■ **STORED DATA**:
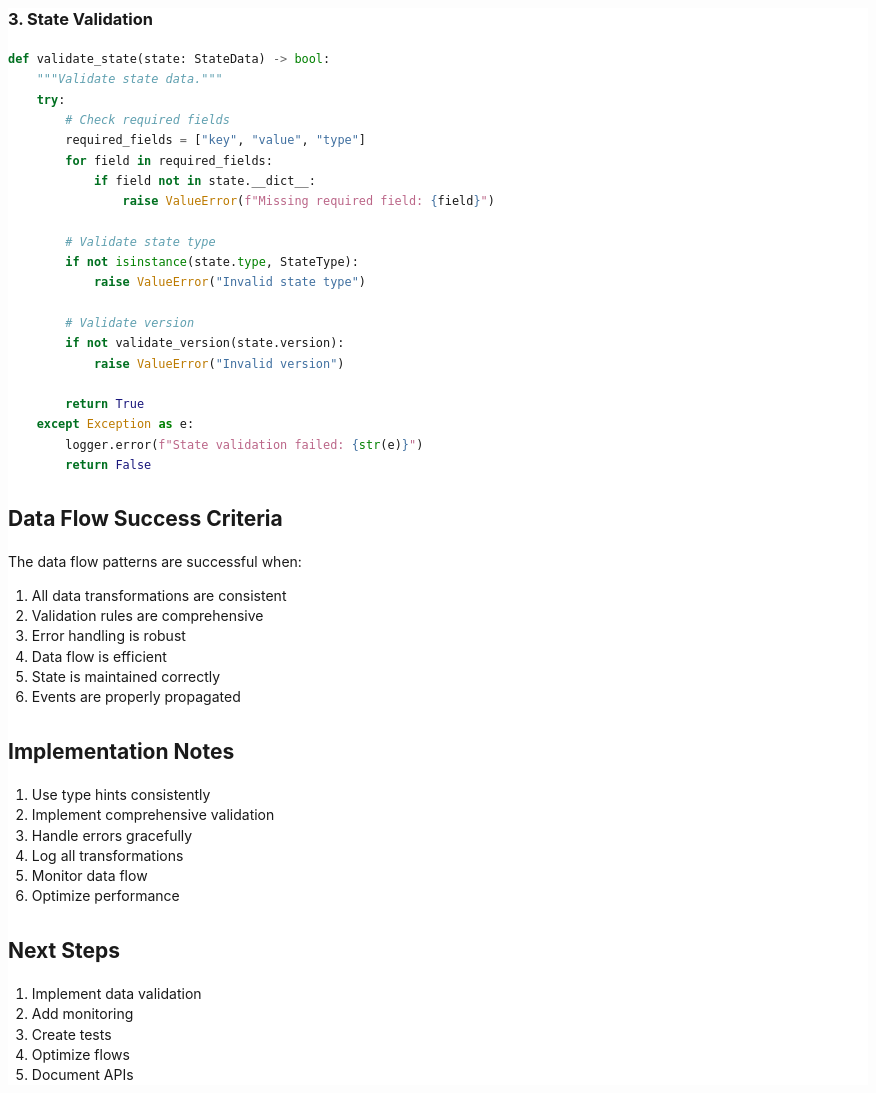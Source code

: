 ### 3. State Validation

```python
def validate_state(state: StateData) -> bool:
    """Validate state data."""
    try:
        # Check required fields
        required_fields = ["key", "value", "type"]
        for field in required_fields:
            if field not in state.__dict__:
                raise ValueError(f"Missing required field: {field}")

        # Validate state type
        if not isinstance(state.type, StateType):
            raise ValueError("Invalid state type")

        # Validate version
        if not validate_version(state.version):
            raise ValueError("Invalid version")

        return True
    except Exception as e:
        logger.error(f"State validation failed: {str(e)}")
        return False
```

## Data Flow Success Criteria

The data flow patterns are successful when:

1. All data transformations are consistent
2. Validation rules are comprehensive
3. Error handling is robust
4. Data flow is efficient
5. State is maintained correctly
6. Events are properly propagated

## Implementation Notes

1. Use type hints consistently
2. Implement comprehensive validation
3. Handle errors gracefully
4. Log all transformations
5. Monitor data flow
6. Optimize performance

## Next Steps

1. Implement data validation
2. Add monitoring
3. Create tests
4. Optimize flows
5. Document APIs
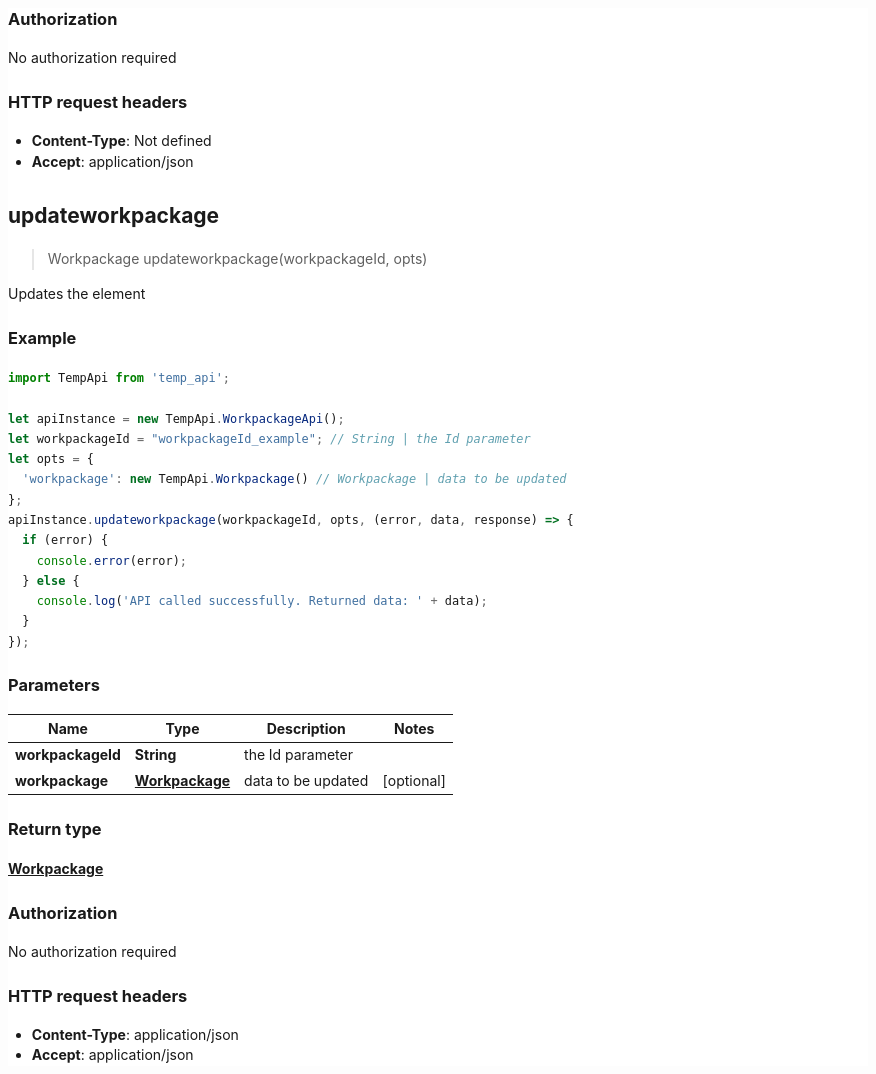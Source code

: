 ### Authorization

No authorization required

### HTTP request headers

- **Content-Type**: Not defined
- **Accept**: application/json


## updateworkpackage

> Workpackage updateworkpackage(workpackageId, opts)

Updates the element

### Example

```javascript
import TempApi from 'temp_api';

let apiInstance = new TempApi.WorkpackageApi();
let workpackageId = "workpackageId_example"; // String | the Id parameter
let opts = {
  'workpackage': new TempApi.Workpackage() // Workpackage | data to be updated
};
apiInstance.updateworkpackage(workpackageId, opts, (error, data, response) => {
  if (error) {
    console.error(error);
  } else {
    console.log('API called successfully. Returned data: ' + data);
  }
});
```

### Parameters


Name | Type | Description  | Notes
------------- | ------------- | ------------- | -------------
 **workpackageId** | **String**| the Id parameter | 
 **workpackage** | [**Workpackage**](Workpackage.md)| data to be updated | [optional] 

### Return type

[**Workpackage**](Workpackage.md)

### Authorization

No authorization required

### HTTP request headers

- **Content-Type**: application/json
- **Accept**: application/json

■ **WHAT TO WORK ON**: Gather each line in the data that holds the string "console".

■ **ANSWER**:
    console.error(error);
    console.log('API called successfully. Returned data: ' + data);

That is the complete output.